Officiellement non, car Ivan Duque a fait campagne en promettant des modifications à l’accord de paix de 2016 sans jamais en préciser les détails. Elu, il reste sur cette position et pour l’instant, les accords sont toujours en vigueur. Pour le nouveau pouvoir, les ex- guérilleros, notamment des FARC , sont des délinquants qui ont fauté et doivent aller en prison.

Mais il faut bien voir que, de leur côté, les FARC ont, tout au long des négociations de 2012 à 2016, fait un long chemin et accepté des concessions qui rendent aujourd’hui délicate toute remise en question de l’accord. Je ne vois pas comment ils pourraient accepter sans réagir. Rien à ce stade n’est clair sur l’ampleur et l’issue des modifications qui seront portées à l’accord. Pour l’instant, Ivan Duque a créé un rapport de forces. Mais les FARC ne sont qu’un élément parmi d’autres. Quant à la population, elle s’est montrée jusqu’à présent relativement indifférente à cette question. Lors du le taux d’abstention était de 62 %. Lors de cette élection, il était encore de 47 %.

Les risques de reprise de la violence et du narcotrafic sont-ils réels ?

La Colombie n’est jamais vraiment sortie de la spirale de la violence. Certaines régions périphériques comme celle de Tumaco (département de Nariño, au sud ouest, NDLR) sont toujours affectées par les luttes de clans. Aujourd’hui, pas moins de douze groupes armés seraient en train de s’affronter pour récupérer le terrain laissé par les FARC. Les superficies ne sont pas précises, mais dans cette zone, elles porteraient sur plus de 20.000 hectares. La tension est palpable dans les villes aussi. Ainsi, à Medellin, la deuxième du pays, des signaux d’alerte se sont récemment allumés du fait d’une recrudescence des assassinats dans les quartiers défavorisés de la ville à flanc de colline.

Quel rôle les Etats-Unis peuvent-ils jouer à présent dans la paix en Colombie ?

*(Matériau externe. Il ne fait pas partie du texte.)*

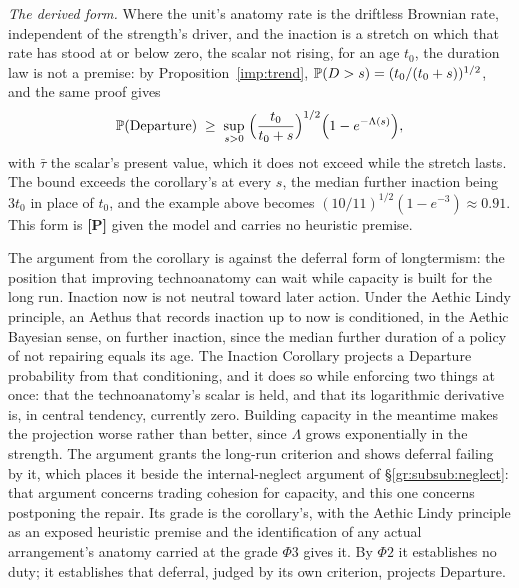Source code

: \noindent\emph{The derived form.} Where the unit's anatomy rate is the
driftless Brownian rate, independent of the strength's driver, and the
inaction is a stretch on which that rate has stood at or below zero, the
scalar not rising, for an age $t_0$, the duration law is not a premise: by
Proposition~\ref{imp:trend},
$\mathbb{P}(D>s)=(t_0/(t_0+s))^{1/2}$, and the same proof gives
\[
\mathbb{P}(\text{Departure})\;\ge\;\sup_{s>0}\;\Bigl(\frac{t_0}{t_0+s}\Bigr)^{1/2}\Big(1-e^{-\Lambda(s)}\Big),
\]
with $\bar\tau$ the scalar's present value, which it does not exceed
while the stretch lasts. The bound exceeds
the corollary's at every $s$, the median further inaction being $3t_0$ in
place of $t_0$, and the example above becomes
$(10/11)^{1/2}(1-e^{-3})\approx0.91$. This form is \textbf{[P]} given the
model and carries no heuristic premise.

\begin{remark}\label{gr1:rem:antilongtermism}
The argument from the corollary is against the deferral form of
longtermism: the position that improving technoanatomy can wait while
capacity is built for the long run. Inaction now is not neutral toward
later action. Under the Aethic Lindy principle, an Aethus that records
inaction up to now is conditioned, in the Aethic Bayesian sense, on further
inaction, since the median further duration of a policy of not repairing
equals its age. The Inaction Corollary projects a Departure probability from
that conditioning, and it does so while enforcing two things at once: that
the technoanatomy's scalar is held, and that its logarithmic derivative is, in central
tendency, currently zero. Building capacity in the meantime makes the
projection worse rather than better, since $\Lambda$ grows exponentially in
the strength. The argument grants the long-run criterion and shows deferral
failing by it, which places it beside the internal-neglect argument of
\S\ref{gr:subsub:neglect}: that argument concerns trading cohesion for
capacity, and this one concerns postponing the repair. Its grade is the
corollary's, with the Aethic Lindy principle as an exposed heuristic
premise and the identification of any actual arrangement's anatomy carried
at the grade $\Phi3$ gives it. By $\Phi2$ it establishes no duty; it establishes that
deferral, judged by its own criterion, projects Departure.
\end{remark}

Traditionnellement, la Colombie était l’allié des Etats-Unis en Amérique latine. Depuis l’arrivée de Donald Trump, le climat a changé car le président américain, du fait des quantités de drogue qui entrent sur le sol des Etats-Unis en provenance de Colombie, voit ce pays sous un angle négatif, voire hostile et non plus comme l’allié d’antan. Il a d’ailleurs annulé une visite qu’il devait effectuer dans la capitale. La relation est donc plus compliquée. Cela suscite une vraie inquiétude chez les Colombiens qui tentent de se rapprocher des pays occidentaux ou de l’Asie. L’une des dernières actions de Juan Manuel Santos a été d’intégrer la Colombie à l’OCDE et aussi de conclure une association avec l’Alliance Atlantique. Mais d’une manière générale, c’est l’incertitude aujourd’hui qui domine.